Conference “Institutions and Performance: A Dynamical Theory of Economic History”, by Anne McCants (MIT, USA)

ISEG – Lisbon School of Economics and Management hosts, at 18th of October 2019, at 5 p.m., the Conference “Institutions and Performance: A Dynamical Theory of Economic History”, with the keynote speaker Anne MacCants (MIT, USA).

 

Anne McCants is a Margaret MacVicar Faculty Fellow and Professor of History at MIT, and currently serves as the President of the International Economic History Association.

A central problem of Economic History is to explain the gross disparities in the current global distribution of economic outcomes, and to assess distributional persistence over time.  In addressing these questions nearly 30 years ago Douglass North argued that institutions are the rules of the game, that they set the parameters in which economies flourish or not. Followers of this maxim abound.  Yet the central questions remain unresolved. We neither understand where the seemingly beneficial institutions come from, nor how susceptible they are to change, or even how we should adequately measure them. For North, institutions consist of both informal, slowly changing cultural norms as well as roads, guilds, justice systems, and other such infrastructure that can be purchased with wealth and change quickly, sometimes even overnight as with enforceable legislation. This mixing of the static and the dynamic is unsuited to the inherently time-dependent problem of economic development.
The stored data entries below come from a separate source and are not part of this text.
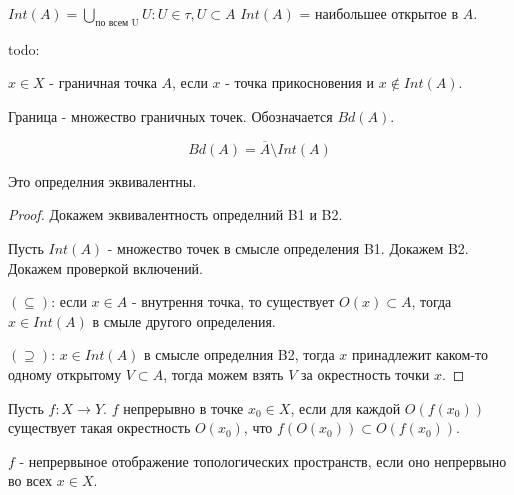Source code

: \begin{definition}[B2]
    $Int(A) = \bigcup_{\text{по всем U}} U : U \in \tau, U \subset A$
    $Int(A)$ = наибольшее открытое в $A$.
\end{definition}


todo: 
\begin{definition}
    $x \in X$ - граничная точка $A$, если $x$ - точка прикосновения и $x \notin Int(A)$.  

    Граница - множество граничных точек.
    Обозначается $Bd(A)$.
\end{definition}

\begin{nota_bene}
    \[
        Bd(A) = \overline{A} \setminus Int(A)
    \]
\end{nota_bene}

\begin{theorem}
    Это определния эквивалентны.
\end{theorem}
\begin{proof}
    Докажем эквивалентность определний B1 и B2.

    Пусть $Int(A)$ - множество точек в смысле определения B1. Докажем B2.
    Докажем проверкой включений.

    $(\subseteq)$: если $x \in A$ - внутрення точка, то существует $O(x) \subset A$, тогда $x \in Int(A)$ в смыле другого определения.

    $(\supseteq)$: $x \in Int(A)$ в смысле определния B2, тогда $x$ принадлежит каком-то одному открытому $V \subset A$, тогда можем взять $V$ за окрестность точки $x$.
\end{proof}

\begin{definition}
    Пусть $f: X \rightarrow Y$. $f$ непрерывно в точке $x_0 \in X$, если для каждой $O(f(x_0))$ существует такая окрестность $O(x_0)$, что $f(O(x_0)) \subset O(f(x_0))$. 

    $f$ - непрервыное отображение топологических пространств, если оно непрервыно во всех $x \in X$.
\end{definition}

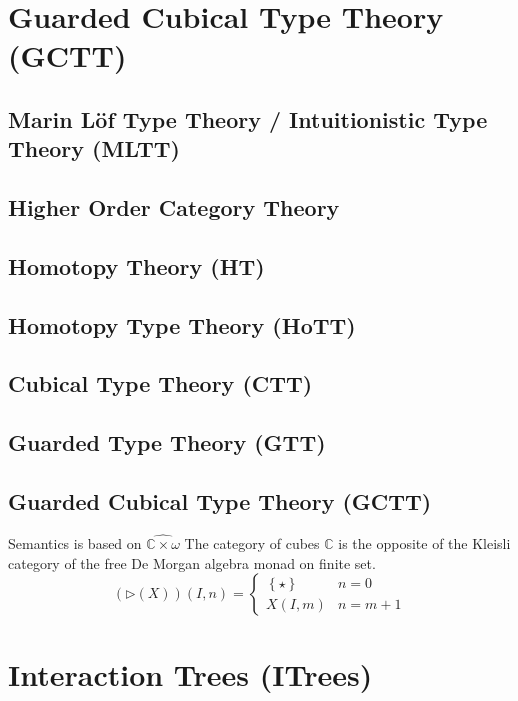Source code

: \documentclass[twoside,11pt,openright]{report}
\newcommand*{\set}[1]{\left\{#1\right\}}
\begin{document}
\chapter{Guarded Cubical Type Theory (GCTT)}
\label{ch:itree}

\section{Marin L\"of Type Theory / Intuitionistic Type Theory (MLTT)}

\section{Higher Order Category Theory}

\section{Homotopy Theory (HT)}

\section{Homotopy Type Theory (HoTT)}

\section{Cubical Type Theory (CTT)}

\section{Guarded Type Theory (GTT)}

\section{Guarded Cubical Type Theory (GCTT)}
Semantics is based on \(\widehat{\mathbb{C} \times \omega}\) The category of cubes \(\mathbb{C}\) is the opposite of the Kleisli category of the free De Morgan algebra monad on finite set.
\begin{equation}
  (\triangleright(X))(I,n) = \begin{cases} \set{\star} & n = 0 \\ X(I,m) & n = m + 1 \end{cases}
\end{equation}



\chapter{Interaction Trees (ITrees)}
\label{ch:itree}
\end{document}
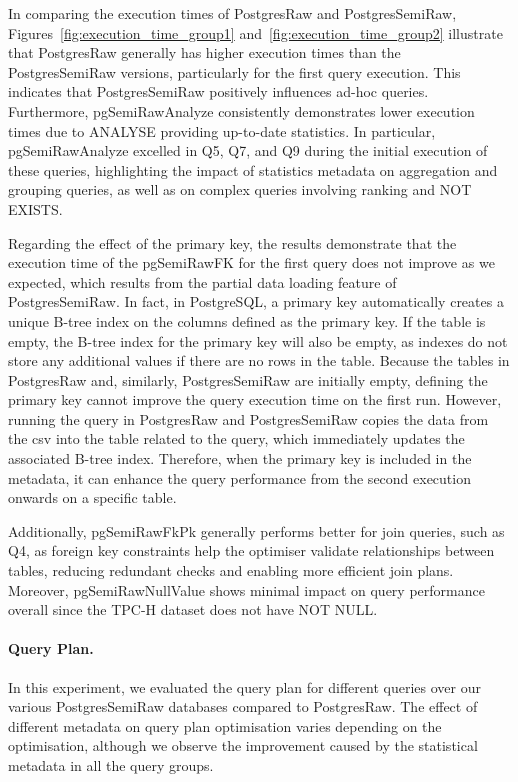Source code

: In comparing the execution times of PostgresRaw and PostgresSemiRaw, Figures~\ref{fig:execution_time_group1} and~\ref{fig:execution_time_group2} illustrate that PostgresRaw generally has higher execution times than the PostgresSemiRaw versions, particularly for the first query execution. This indicates that PostgresSemiRaw positively influences ad-hoc queries. Furthermore, pgSemiRawAnalyze consistently demonstrates lower execution times due to ANALYSE providing up-to-date statistics. In particular, pgSemiRawAnalyze excelled in Q5, Q7, and Q9 during the initial execution of these queries, highlighting the impact of statistics metadata on aggregation and grouping queries, as well as on complex queries involving ranking and NOT EXISTS.

Regarding the effect of the primary key, the results demonstrate that the execution time of the pgSemiRawFK for the first query does not improve as we expected, which results from the partial data loading feature of PostgresSemiRaw. In fact, in PostgreSQL, a primary key automatically creates a unique B-tree index on the columns defined as the primary key. If the table is empty, the B-tree index for the primary key will also be empty, as indexes do not store any additional values if there are no rows in the table. Because the tables in PostgresRaw and, similarly, PostgresSemiRaw are initially empty, defining the primary key cannot improve the query execution time on the first run. However, running the query in PostgresRaw and PostgresSemiRaw copies the data from the \acrshort{csv} into the table related to the query, which immediately updates the associated B-tree index. Therefore, when the primary key is included in the metadata, it can enhance the query performance from the second execution onwards on a specific table.

Additionally, pgSemiRawFkPk generally performs better for join queries, such as Q4, as foreign key constraints help the optimiser validate relationships between tables, reducing redundant checks and enabling more efficient join plans. Moreover, pgSemiRawNullValue shows minimal impact on query performance overall since the TPC-H dataset does not have  NOT NULL.


% 
% 

\paragraph{Query Plan.}
In this experiment, we evaluated the query plan for different queries over our various PostgresSemiRaw databases compared to PostgresRaw. The effect of different metadata on query plan optimisation varies depending on the optimisation, although we observe the improvement caused by the statistical metadata in all the query groups.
We offer here a dynamical theory of economic development that recognizes the critical difference between institutions as infrastructure and institutions as norms.  We identify the former as the humanly devised systems that promote growth in the economy, and in equilibrium keep pace with the economy because they require economic resources to build and maintain. Norms, on the other hand, are the slowly changing codes of conduct, traditions, convention, and taboos that bear, positively or negatively, on both economic outcomes and institutional change. A dynamical theory of development that accounts for this distinction and allows the economy and institutions to co-evolve offers a compelling account for both the source and persistence of economic and institutional disparities across polities. Wealth, longevity, human capital, and political and social stability, are all outcomes of a dynamic historical process, itself dependent on norms, among other widely recognized input variables.